Активно растущие опухоли требуют большого количества кислорода и питательных веществ. Следовательно, они стимулируют рост кровеносных сосудов посредством процесса, называемого ангиогенезом. Подавление ангиогенеза, связанного с опухолью, может ограничить рост опухоли. Ученые из Немецкого центра исследования рака и Европейского центра ангиологии при Гейдельбергском университете открыли новую мишень для антиангиогенной терапии опухолей. Они показывают, что делеция сигнальной молекулы у мышей приводит к образованию меньшего количества кровеносных сосудов в опухолях на поздних стадиях. Это задерживает их рост и ограничивает образование метастазов.
Раковые клетки, как и все клетки, нуждаются в питательных веществах и кислороде, которые доставляются кровеносными сосудами. Поскольку раковые клетки делятся особенно быстро, новые кровеносные сосуды должны быстро и бесконтрольно расти в опухоль. Блокирование этого процесса может ограничить рост опухоли. Ученые из лаборатории Хельмута Августина показали, что рецептор Tie1 играет решающую роль в ангиогенезе. Tie1 экспрессируется эндотелиальными клетками, клетками, выстилающими внутреннюю часть всех кровеносных сосудов. Tie1 взаимодействует с другими сигнальными молекулами и тем самым контролирует рост кровеносных сосудов.

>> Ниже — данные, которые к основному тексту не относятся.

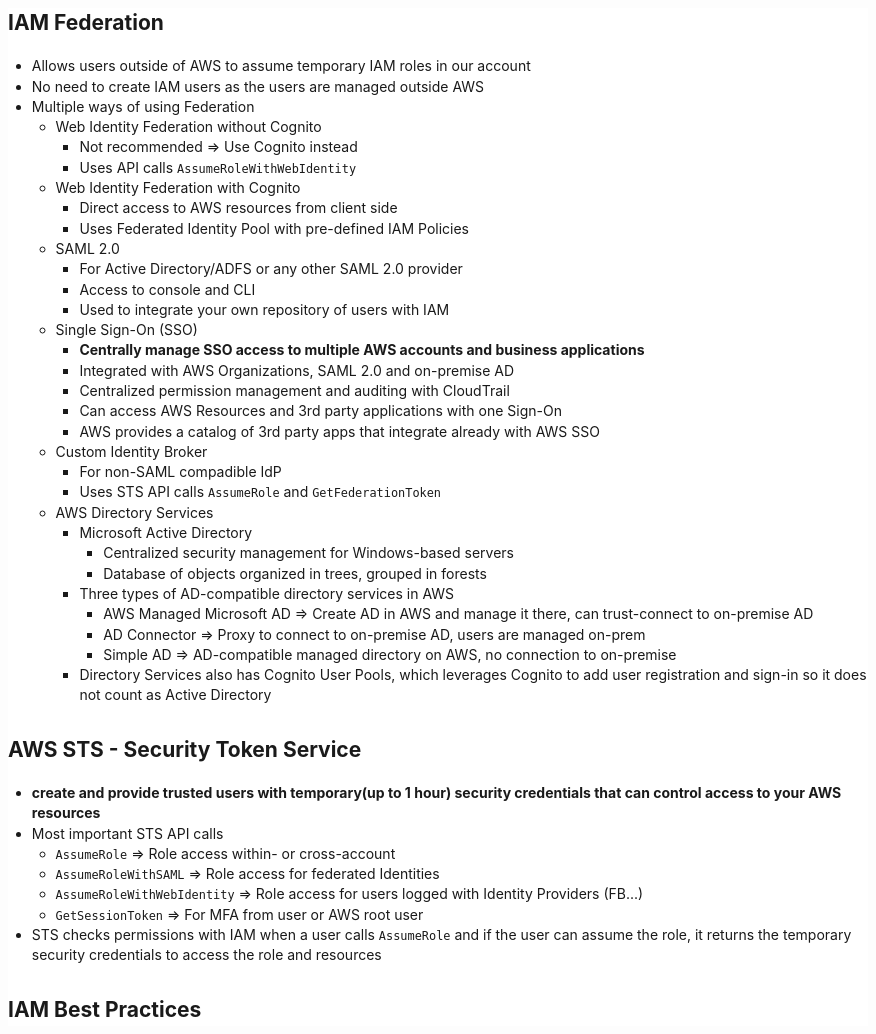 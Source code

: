 ## IAM Federation

- Allows users outside of AWS to assume temporary IAM roles in our account
- No need to create IAM users as the users are managed outside AWS
- Multiple ways of using Federation
    - Web Identity Federation without Cognito
        - Not recommended ⇒ Use Cognito instead
        - Uses API calls `AssumeRoleWithWebIdentity`
    - Web Identity Federation with Cognito
        - Direct access to AWS resources from client side
        - Uses Federated Identity Pool with pre-defined IAM Policies
    - SAML 2.0
        - For Active Directory/ADFS or any other SAML 2.0 provider
        - Access to console and CLI
        - Used to integrate your own repository of users with IAM
    - Single Sign-On (SSO)
        -  **Centrally manage SSO access to multiple AWS accounts and business applications**
        - Integrated with AWS Organizations, SAML 2.0 and on-premise AD
        - Centralized permission management and auditing with CloudTrail
        - Can access AWS Resources and 3rd party applications with one Sign-On
        - AWS provides a catalog of 3rd party apps that integrate already with AWS SSO
    - Custom Identity Broker
        - For non-SAML compadible IdP
        - Uses STS API calls `AssumeRole` and `GetFederationToken`
    - AWS Directory Services
        - Microsoft Active Directory
            - Centralized security management for Windows-based servers
            - Database of objects organized in trees, grouped in forests
        - Three types of AD-compatible directory services in AWS
            - AWS Managed Microsoft AD ⇒ Create AD in AWS and manage it there, can trust-connect to on-premise AD
            - AD Connector ⇒ Proxy to connect to on-premise AD, users are managed on-prem
            - Simple AD ⇒ AD-compatible managed directory on AWS, no connection to on-premise
        - Directory Services also has Cognito User Pools, which leverages Cognito to add user registration and sign-in so it does not count as Active Directory

## AWS STS - Security Token Service

- **create and provide trusted users with temporary(up to 1 hour) security credentials that can control access to your AWS resources**
- Most important STS API calls
    - `AssumeRole` ⇒ Role access within- or cross-account
    - `AssumeRoleWithSAML` ⇒ Role access for federated Identities
    - `AssumeRoleWithWebIdentity` ⇒ Role access for users logged with Identity Providers (FB...)
    - `GetSessionToken` ⇒ For MFA from user or AWS root user
- STS checks permissions with IAM when a user calls `AssumeRole` and if the user can assume the role, it returns the temporary security credentials to access the role and resources

## IAM Best Practices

Tie1 сверхэкспрессируется в сосудистой сети опухолей. Это способствует росту кровеносных сосудов и способствует росту опухоли. Удивительно, но стимулирующий рост эффект Tie1 проявляется только на более поздних стадиях роста опухоли. У генно-инженерных мышей, эндотелиальные клетки которых не могли экспрессировать Tie1, рост опухоли изначально не изменялся. Тем не менее, через две недели, когда опухоли выросли до значительных размеров, их рост у мышей без Tie1 заметно замедлился. Это может быть преимуществом для более позднего клинического использования Tie1 в качестве терапевтической мишени: "Опухоли чаще всего диагностируются, когда они уже достаточно продвинулись в своем развитии," объясняет Августин. "Поэтому особенно важно идентифицировать терапевтические мишени, которые активны на более поздних стадиях роста опухоли, как показано здесь для Tie1."

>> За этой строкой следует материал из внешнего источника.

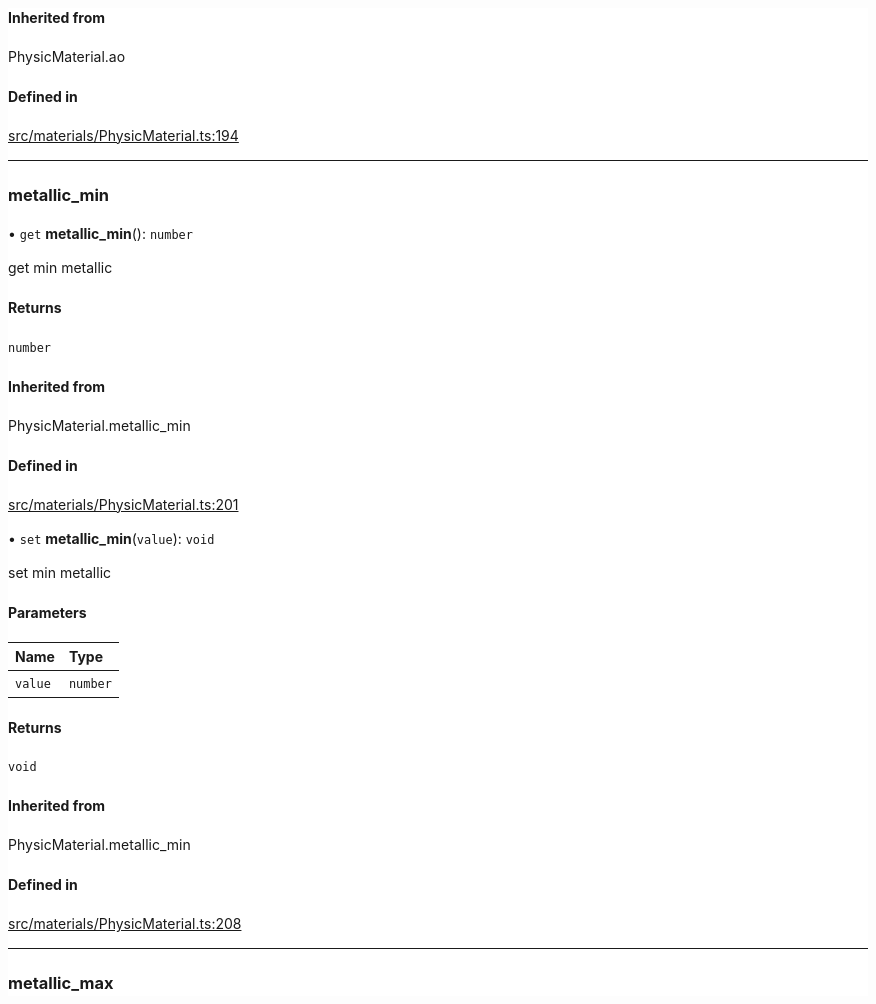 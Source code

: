 #### Inherited from

PhysicMaterial.ao

#### Defined in

[src/materials/PhysicMaterial.ts:194](https://github.com/Orillusion/orillusion/blob/main/src/materials/PhysicMaterial.ts#L194)

___

### metallic\_min

• `get` **metallic_min**(): `number`

get min metallic

#### Returns

`number`

#### Inherited from

PhysicMaterial.metallic\_min

#### Defined in

[src/materials/PhysicMaterial.ts:201](https://github.com/Orillusion/orillusion/blob/main/src/materials/PhysicMaterial.ts#L201)

• `set` **metallic_min**(`value`): `void`

set min metallic

#### Parameters

| Name | Type |
| :------ | :------ |
| `value` | `number` |

#### Returns

`void`

#### Inherited from

PhysicMaterial.metallic\_min

#### Defined in

[src/materials/PhysicMaterial.ts:208](https://github.com/Orillusion/orillusion/blob/main/src/materials/PhysicMaterial.ts#L208)

___

### metallic\_max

Нацеливание на Tie1 имеет еще один положительный эффект: он стабилизирует стенки кровеносных сосудов и тем самым предотвращает образование метастазов. Метастазы несут ответственность за большинство случаев смерти от рака. Такие вторичные опухоли возникают, когда раковые клетки покидают первичную опухоль, попадают в кровоток, а затем достигают отдаленных органов. Они могут оставаться в спящем состоянии на вторичном участке в течение недель или даже лет, прежде чем снова начнут делиться, чтобы вырастить метастаз. "Мы удалили Tie1 генетически, чтобы заблокировать рост опухоли и метастазирование," объясняет Сильвия Ла Порта, ведущий ученый исследования. "Далее мы изучим, оказывает ли блокирование Tie1 лекарством такой же положительный эффект."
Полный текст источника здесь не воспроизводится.